▸ DATASET:
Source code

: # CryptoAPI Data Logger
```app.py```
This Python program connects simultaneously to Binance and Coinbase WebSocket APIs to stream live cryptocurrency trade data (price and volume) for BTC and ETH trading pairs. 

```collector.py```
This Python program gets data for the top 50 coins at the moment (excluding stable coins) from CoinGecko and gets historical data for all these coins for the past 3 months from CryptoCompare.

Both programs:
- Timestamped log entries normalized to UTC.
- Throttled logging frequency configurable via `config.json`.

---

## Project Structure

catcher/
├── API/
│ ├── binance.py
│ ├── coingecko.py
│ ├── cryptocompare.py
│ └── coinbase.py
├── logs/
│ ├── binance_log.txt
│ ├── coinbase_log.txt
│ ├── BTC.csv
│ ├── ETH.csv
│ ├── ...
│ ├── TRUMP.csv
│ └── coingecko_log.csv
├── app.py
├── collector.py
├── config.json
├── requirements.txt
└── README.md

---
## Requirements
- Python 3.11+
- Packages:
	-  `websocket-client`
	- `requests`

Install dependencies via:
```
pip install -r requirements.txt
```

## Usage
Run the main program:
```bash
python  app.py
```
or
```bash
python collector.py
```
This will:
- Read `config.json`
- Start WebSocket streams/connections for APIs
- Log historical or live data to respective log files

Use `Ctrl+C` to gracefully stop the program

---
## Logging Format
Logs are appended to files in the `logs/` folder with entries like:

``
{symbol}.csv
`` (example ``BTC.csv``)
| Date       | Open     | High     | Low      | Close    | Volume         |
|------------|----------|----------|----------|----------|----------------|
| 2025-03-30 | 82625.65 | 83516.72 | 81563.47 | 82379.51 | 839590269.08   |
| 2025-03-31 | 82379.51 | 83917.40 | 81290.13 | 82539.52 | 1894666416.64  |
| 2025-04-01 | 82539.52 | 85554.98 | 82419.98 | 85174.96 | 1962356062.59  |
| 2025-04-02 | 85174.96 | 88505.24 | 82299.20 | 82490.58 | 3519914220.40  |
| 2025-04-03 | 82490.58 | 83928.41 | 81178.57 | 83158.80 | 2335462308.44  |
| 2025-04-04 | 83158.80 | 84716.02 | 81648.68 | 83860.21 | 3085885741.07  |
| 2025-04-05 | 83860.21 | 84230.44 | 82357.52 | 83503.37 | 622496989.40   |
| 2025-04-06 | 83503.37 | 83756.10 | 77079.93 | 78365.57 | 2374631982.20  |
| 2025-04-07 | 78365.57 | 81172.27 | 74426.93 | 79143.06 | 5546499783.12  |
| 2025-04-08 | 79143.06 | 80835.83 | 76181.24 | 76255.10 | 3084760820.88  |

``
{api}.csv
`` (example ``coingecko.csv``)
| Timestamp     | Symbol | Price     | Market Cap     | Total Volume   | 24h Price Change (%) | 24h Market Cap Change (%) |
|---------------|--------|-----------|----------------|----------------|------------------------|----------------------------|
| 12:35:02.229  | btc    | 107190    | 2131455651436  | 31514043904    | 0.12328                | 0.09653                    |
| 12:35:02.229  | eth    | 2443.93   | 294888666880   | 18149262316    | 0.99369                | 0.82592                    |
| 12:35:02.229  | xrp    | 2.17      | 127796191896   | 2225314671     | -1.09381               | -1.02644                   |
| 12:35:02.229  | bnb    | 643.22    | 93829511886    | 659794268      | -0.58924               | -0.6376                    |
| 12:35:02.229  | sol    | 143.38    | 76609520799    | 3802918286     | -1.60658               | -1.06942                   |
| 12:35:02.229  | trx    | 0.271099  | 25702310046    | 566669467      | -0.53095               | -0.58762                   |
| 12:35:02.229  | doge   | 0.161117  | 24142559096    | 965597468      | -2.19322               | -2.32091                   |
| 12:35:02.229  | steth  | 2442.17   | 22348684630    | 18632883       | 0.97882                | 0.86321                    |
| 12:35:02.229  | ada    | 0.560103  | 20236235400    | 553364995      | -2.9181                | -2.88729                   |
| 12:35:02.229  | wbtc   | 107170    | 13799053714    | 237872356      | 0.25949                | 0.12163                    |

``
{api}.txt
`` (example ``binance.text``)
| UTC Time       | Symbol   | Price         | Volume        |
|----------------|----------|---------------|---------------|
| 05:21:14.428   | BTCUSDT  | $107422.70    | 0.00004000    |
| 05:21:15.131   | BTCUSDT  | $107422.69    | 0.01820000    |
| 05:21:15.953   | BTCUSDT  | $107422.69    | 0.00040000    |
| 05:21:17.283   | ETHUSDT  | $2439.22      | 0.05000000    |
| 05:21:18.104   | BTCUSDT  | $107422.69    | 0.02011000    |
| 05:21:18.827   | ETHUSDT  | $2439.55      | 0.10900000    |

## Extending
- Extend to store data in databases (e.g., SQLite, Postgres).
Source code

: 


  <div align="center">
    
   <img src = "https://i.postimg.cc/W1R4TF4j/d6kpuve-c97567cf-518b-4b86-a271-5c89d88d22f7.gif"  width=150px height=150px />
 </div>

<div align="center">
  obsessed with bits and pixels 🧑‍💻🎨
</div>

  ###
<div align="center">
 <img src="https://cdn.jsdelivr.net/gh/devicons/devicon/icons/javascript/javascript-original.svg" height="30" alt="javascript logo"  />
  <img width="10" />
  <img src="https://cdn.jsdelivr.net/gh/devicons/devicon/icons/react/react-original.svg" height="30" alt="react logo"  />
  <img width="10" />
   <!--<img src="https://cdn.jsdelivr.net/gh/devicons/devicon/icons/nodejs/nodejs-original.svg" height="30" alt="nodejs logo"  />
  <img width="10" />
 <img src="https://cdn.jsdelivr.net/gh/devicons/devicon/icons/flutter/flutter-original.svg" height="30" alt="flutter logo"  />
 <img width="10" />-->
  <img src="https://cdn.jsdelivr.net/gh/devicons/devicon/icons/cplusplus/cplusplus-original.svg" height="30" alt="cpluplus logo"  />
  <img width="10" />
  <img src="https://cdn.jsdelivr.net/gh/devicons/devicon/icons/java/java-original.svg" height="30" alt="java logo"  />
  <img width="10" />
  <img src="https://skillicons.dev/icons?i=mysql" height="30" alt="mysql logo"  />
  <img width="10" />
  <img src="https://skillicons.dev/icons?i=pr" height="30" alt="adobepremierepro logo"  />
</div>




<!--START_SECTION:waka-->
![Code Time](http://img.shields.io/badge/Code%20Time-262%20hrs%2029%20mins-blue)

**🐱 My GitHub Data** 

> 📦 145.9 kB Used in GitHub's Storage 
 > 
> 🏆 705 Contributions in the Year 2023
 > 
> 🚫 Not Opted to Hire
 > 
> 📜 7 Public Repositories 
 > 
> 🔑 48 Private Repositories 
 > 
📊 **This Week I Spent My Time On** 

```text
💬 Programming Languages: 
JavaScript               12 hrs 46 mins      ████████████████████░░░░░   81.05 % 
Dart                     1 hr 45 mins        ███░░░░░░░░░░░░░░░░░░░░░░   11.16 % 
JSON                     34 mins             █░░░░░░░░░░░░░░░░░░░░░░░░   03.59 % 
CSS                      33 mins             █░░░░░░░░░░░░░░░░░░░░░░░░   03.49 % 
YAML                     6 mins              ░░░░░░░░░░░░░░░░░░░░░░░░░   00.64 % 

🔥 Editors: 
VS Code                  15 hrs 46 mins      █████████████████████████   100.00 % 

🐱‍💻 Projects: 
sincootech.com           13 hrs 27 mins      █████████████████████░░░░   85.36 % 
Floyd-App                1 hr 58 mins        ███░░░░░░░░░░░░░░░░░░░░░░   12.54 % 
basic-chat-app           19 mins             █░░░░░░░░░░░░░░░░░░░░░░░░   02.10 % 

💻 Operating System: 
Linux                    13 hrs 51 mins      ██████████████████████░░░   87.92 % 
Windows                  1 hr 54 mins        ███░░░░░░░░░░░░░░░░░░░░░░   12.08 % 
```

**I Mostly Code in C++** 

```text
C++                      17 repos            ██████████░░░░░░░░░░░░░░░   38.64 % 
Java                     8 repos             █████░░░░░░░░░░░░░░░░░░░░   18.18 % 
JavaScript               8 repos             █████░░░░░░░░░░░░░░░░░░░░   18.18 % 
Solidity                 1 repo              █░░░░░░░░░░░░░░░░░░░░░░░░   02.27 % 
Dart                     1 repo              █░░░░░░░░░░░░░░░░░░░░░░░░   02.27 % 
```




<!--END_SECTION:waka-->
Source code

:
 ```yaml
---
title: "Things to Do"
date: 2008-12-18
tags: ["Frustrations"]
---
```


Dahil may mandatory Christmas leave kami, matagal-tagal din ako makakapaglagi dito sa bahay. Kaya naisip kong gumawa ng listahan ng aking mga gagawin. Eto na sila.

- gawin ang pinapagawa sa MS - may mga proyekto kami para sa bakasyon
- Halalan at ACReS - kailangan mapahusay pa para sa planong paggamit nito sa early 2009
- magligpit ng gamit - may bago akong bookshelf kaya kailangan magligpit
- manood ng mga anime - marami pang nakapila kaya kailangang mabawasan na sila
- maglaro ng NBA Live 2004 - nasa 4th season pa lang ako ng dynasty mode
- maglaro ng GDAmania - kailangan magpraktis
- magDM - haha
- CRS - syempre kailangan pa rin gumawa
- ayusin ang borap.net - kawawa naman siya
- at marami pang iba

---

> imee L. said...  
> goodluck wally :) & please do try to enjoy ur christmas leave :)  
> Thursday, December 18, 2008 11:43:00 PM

▸ INSTRUCTIONS FOR THE TASK: Within the material above, find the lines that contain the word "files"; copy them.

▸ EXERCISE RESULT:
- Log historical or live data to respective log files
Logs are appended to files in the `logs/` folder with entries like:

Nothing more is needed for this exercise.